Playing Zero Dawn in 4K is where the differences really show, as the 3050 went as high as 27fps, with the 3060 Ti going up to 49fps. Playing Dirt Rally and Borderlands 3 in 4K also showed off the bigger differences in power; Dirt Rally saw a difference of 32fps, while Borderlands 3 differed by 19fps, with the 3060 Ti being the more powerful in both cases.
It is important to note that the Nvidia 3050 has not been designed for an Ultra HD experience, and when playing at 1080p it will run at a more impressive frame rate, almost hitting 60fps in each game. However, it is something to consider, as you will be limited to lower resolutions with the 3050.

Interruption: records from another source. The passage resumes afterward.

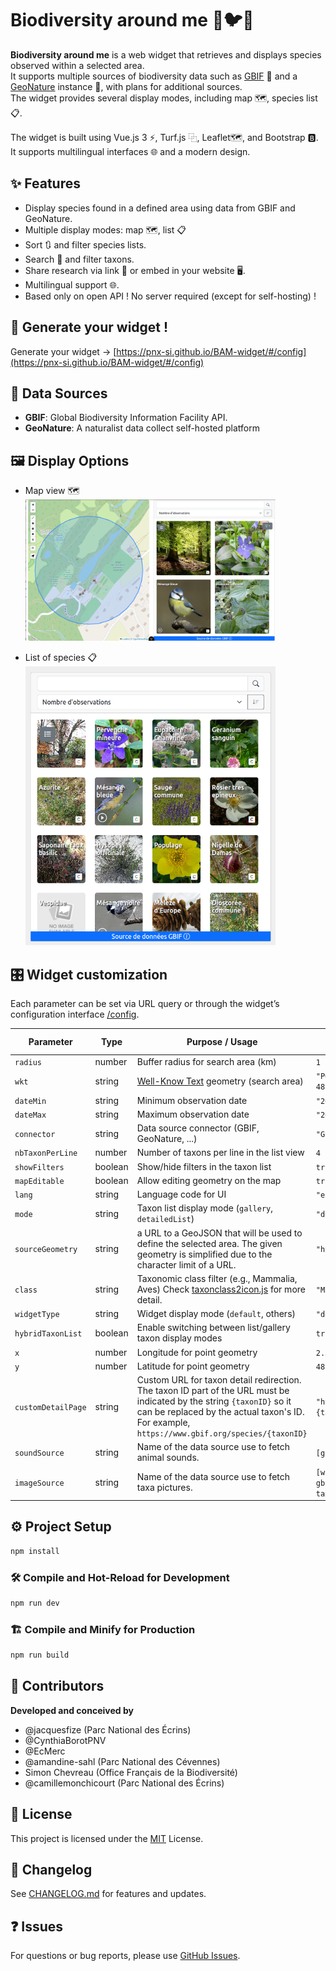# Biodiversity around me 🐛🐦🌱

**Biodiversity around me** is a web widget that retrieves and displays species observed within a selected area.  
It supports multiple sources of biodiversity data such as [GBIF](https://www.gbif.org/) 🦋 and a [GeoNature](https://geonature.fr/) instance 🌱, with plans for additional sources.  
The widget provides several display modes, including map 🗺️, species list 📋.

The widget is built using Vue.js 3 ⚡, Turf.js ⿻, Leaflet🗺️, and Bootstrap 🅱.  
It supports multilingual interfaces 🌐 and a modern design.

## ✨ Features

- Display species found in a defined area using data from GBIF and GeoNature.
- Multiple display modes: map 🗺️, list 📋
- Sort 🔃 and filter species lists.
- Search 🔎 and filter taxons.
- Share research via link 🔗 or embed in your website 🖥️.
- Multilingual support 🌐.
- Based only on open API ! No server required (except for self-hosting) !

## 🚀 Generate your widget !

Generate your widget -> [https://pnx-si.github.io/BAM-widget/#/config](https://pnx-si.github.io/BAM-widget/#/config)

## 🔗 Data Sources

- **GBIF**: Global Biodiversity Information Facility API.
- **GeoNature**: A naturalist data collect self-hosted platform

## 🖼️ Display Options

- Map view 🗺️
  <br/>
  <img style="width:400px" src="docs/images/maplist_mode.png"/>

- List of species 📋
  <br/>
  <img style="width:400px" src="docs/images/first_result_gallery.png"/>

## 🎛️ Widget customization

Each parameter can be set via URL query or through the widget’s configuration interface [/config](https://pnx-si.github.io/BAM-widget/#/config).

| Parameter          | Type    | Purpose / Usage                                                                                                                                                                                                         | Example / Values                   |
| ------------------ | ------- | ----------------------------------------------------------------------------------------------------------------------------------------------------------------------------------------------------------------------- | ---------------------------------- |
| `radius`           | number  | Buffer radius for search area (km)                                                                                                                                                                                      | `1`                                |
| `wkt`              | string  | [Well-Know Text](https://fr.wikipedia.org/wiki/Well-known_text) geometry (search area)                                                                                                                                  | `"POINT(2.35 48.85)"`              |
| `dateMin`          | string  | Minimum observation date                                                                                                                                                                                                | `"2024-01-01"`                     |
| `dateMax`          | string  | Maximum observation date                                                                                                                                                                                                | `"2024-12-31"`                     |
| `connector`        | string  | Data source connector (GBIF, GeoNature, ...)                                                                                                                                                                            | `"GBIF"`                           |
| `nbTaxonPerLine`   | number  | Number of taxons per line in the list view                                                                                                                                                                              | `4`                                |
| `showFilters`      | boolean | Show/hide filters in the taxon list                                                                                                                                                                                     | `true` / `false`                   |
| `mapEditable`      | boolean | Allow editing geometry on the map                                                                                                                                                                                       | `true` / `false`                   |
| `lang`             | string  | Language code for UI                                                                                                                                                                                                    | `"en"`, `"fr"`                     |
| `mode`             | string  | Taxon list display mode (`gallery`, `detailedList`)                                                                                                                                                                     | `"detailedList"`                   |
| `sourceGeometry`   | string  | a URL to a GeoJSON that will be used to define the selected area. The given geometry is simplified due to the character limit of a URL.                                                                                 | `"https://..."`                    |
| `class`            | string  | Taxonomic class filter (e.g., Mammalia, Aves) Check [taxonclass2icon.js](https://github.com/PnX-SI/BAM-widget/blob/main/src/assets/taxonclass2icon.js) for more detail.                                                 | `"Mammalia"`                       |
| `widgetType`       | string  | Widget display mode (`default`, others)                                                                                                                                                                                 | `"default"`                        |
| `hybridTaxonList`  | boolean | Enable switching between list/gallery taxon display modes                                                                                                                                                               | `true` / `false`                   |
| `x`                | number  | Longitude for point geometry                                                                                                                                                                                            | `2.35`                             |
| `y`                | number  | Latitude for point geometry                                                                                                                                                                                             | `48.85`                            |
| `customDetailPage` | string  | Custom URL for taxon detail redirection. The taxon ID part of the URL must be indicated by the string `{taxonID}` so it can be replaced by the actual taxon's ID. For example, `https://www.gbif.org/species/{taxonID}` | `"https://...{taxonID}"`           |
| `soundSource`      | string  | Name of the data source use to fetch animal sounds.                                                                                                                                                                     | `[gbif]`                           |
| `imageSource`      | string  | Name of the data source use to fetch taxa pictures.                                                                                                                                                                     | `[wikidata, gbif, taxref, taxhub]` |

## ⚙️ Project Setup

```sh
npm install
```

### 🛠️ Compile and Hot-Reload for Development

```sh
npm run dev
```

### 🏗️ Compile and Minify for Production

```sh
npm run build
```

## 👥 Contributors

**Developed and conceived by**

- @jacquesfize (Parc National des Écrins)
- @CynthiaBorotPNV
- @EcMerc
- @amandine-sahl (Parc National des Cévennes)
- Simon Chevreau (Office Français de la Biodiversité)
- @camillemonchicourt (Parc National des Écrins)

## 📄 License

This project is licensed under the [MIT](https://opensource.org/license/mit) License.

## 📝 Changelog

See [CHANGELOG.md](CHANGELOG.md) for features and updates.

## ❓ Issues

For questions or bug reports, please use [GitHub Issues](https://github.com/PnX-SI/BAM-widget/issues).
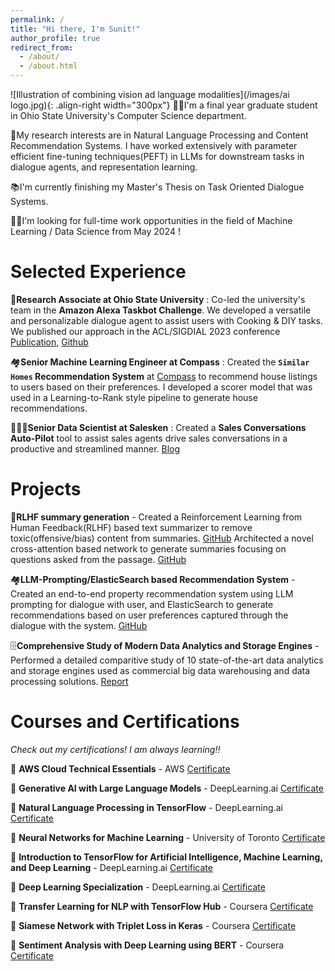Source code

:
 ```yaml
---
permalink: /
title: "Hi there, I'm Sunit!"
author_profile: true
redirect_from: 
  - /about/
  - /about.html
---
```



![Illustration of combining vision ad language modalities](/images/ai logo.jpg){: .align-right width="300px"}
👨‍💻I'm a final year graduate student in Ohio State University's Computer Science department.

🔬My research interests are in Natural Language Processing and Content Recommendation Systems. I have worked extensively with parameter efficient fine-tuning techniques(PEFT) in LLMs for downstream tasks in dialogue agents, and representation learning.

📚I'm currently finishing my Master's Thesis on Task Oriented Dialogue Systems.

👨‍💼I'm looking for full-time work opportunities in the field of Machine Learning / Data Science from May 2024 !

# Selected Experience
🤖**Research Associate at Ohio State University** : Co-led the university's team in the **Amazon Alexa Taskbot Challenge**. We developed a versatile and personalizable dialogue agent to assist users with Cooking & DIY tasks. We published our approach in the ACL/SIGDIAL 2023 conference [Publication](https://aclanthology.org/2023.sigdial-1.19/), [Github](https://github.com/iwinterknight/TacoBot)

🏘️**Senior Machine Learning Engineer at Compass** : Created the **`Similar Homes` Recommendation System** at [Compass](https://www.compass.com/for-rent/manhattan-ny/) to recommend house listings to users based on their preferences. I developed a scorer model that was used in a Learning-to-Rank style pipeline to generate house recommendations.

🧑🏻‍💼**Senior Data Scientist at Salesken** : Created a **Sales Conversations Auto-Pilot** tool to assist sales agents drive sales conversations in a productive and streamlined manner. [Blog](https://www.salesken.ai/blog/signal-conversation-tracking)

# Projects
🤖**RLHF summary generation** - Created a Reinforcement Learning from Human Feedback(RLHF) based text summarizer to remove toxic(offensive/bias) content from summaries. [GitHub](https://github.com/iwinterknight/RLHF-Summary-Detoxifier)
Architected a novel cross-attention based network to generate summaries focusing on questions asked from the passage. [GitHub](https://github.com/iwinterknight/LLMs_Cross_Task_Colab)

🏘️**LLM-Prompting/ElasticSearch based Recommendation System** - Created an end-to-end property recommendation system using LLM prompting for dialogue with user, and ElasticSearch to generate recommendations based on user preferences captured through the dialogue with the system. [GitHub](https://github.com/iwinterknight/Property-Recommendation-System)

🗄️**Comprehensive Study of Modern Data Analytics and Storage Engines** - Performed a detailed comparitive study of 10 state-of-the-art data analytics and storage engines used as commercial big data warehousing and data processing solutions. [Report](/files/DatabaseSystems.pdf)

# Courses and Certifications
_Check out my certifications! I am always learning!!_

📖 **AWS Cloud Technical Essentials** - AWS [Certificate](https://coursera.org/share/5fca237b7c7400c97aad8745162c9c29)

📖 **Generative AI with Large Language Models** - DeepLearning.ai [Certificate](https://coursera.org/share/1c02e8019b8de5d2a2c8cb87f020e5ee)

📖 **Natural Language Processing in TensorFlow** - DeepLearning.ai [Certificate](https://coursera.org/share/0985c7ae4be0fc269d5a2a7a7a0b22cc)

📖 **Neural Networks for Machine Learning** - University of Toronto [Certificate](https://coursera.org/share/438901408a9758270193887019f8e0ff)

📖 **Introduction to TensorFlow for Artificial Intelligence, Machine Learning, and Deep Learning** - DeepLearning.ai [Certificate](https://coursera.org/share/be377a5548b24daadbba4989e5cc17b9)

📖 **Deep Learning Specialization** - DeepLearning.ai [Certificate](https://coursera.org/share/9198bf9e5641668612752b5cd17be8a2)

📖 **Transfer Learning for NLP with TensorFlow Hub** - Coursera [Certificate](https://coursera.org/share/2a7e3b0a7050eafabd4c3879c0a0922f)

📖 **Siamese Network with Triplet Loss in Keras** - Coursera [Certificate](https://coursera.org/share/38224bbea614c33a57f26dcfc14fb680)

📖 **Sentiment Analysis with Deep Learning using BERT** - Coursera [Certificate](https://coursera.org/share/942e8318b8e6b0374f96a93bf7bcb183)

The RTX 3050 also saw a predictable drop in frame rate when ray tracing was enabled, going from 55fps to 33fps when playing Control. Thankfully, having DLSS enabled helped to offset that drop, showing how DLSS can help boost up the 3050 to playable frame rates.
Overall, both GPUs are fine options for 1080p gaming, offering up similar features with the same architecture. However, if playing in 4K is important to you, the RTX 3060 Ti is more suited, though it will definitely shine better when played at 1080/1440p.
The RTX 3050 is more affordable and is able to hit 60fps in most cases, with support for DLSS and ray tracing. While the technology isn’t as it’s best here, its low price still makes this worthwhile.
In our opinion, due to the sheer performance and the fact the price jump isn’t that severe, the Nvidia RTX 3060 Ti is more worthwhile and will likely be the better option for most gamers out there. But we also wouldn’t bet against the RTX 3050 if your budget is really tight.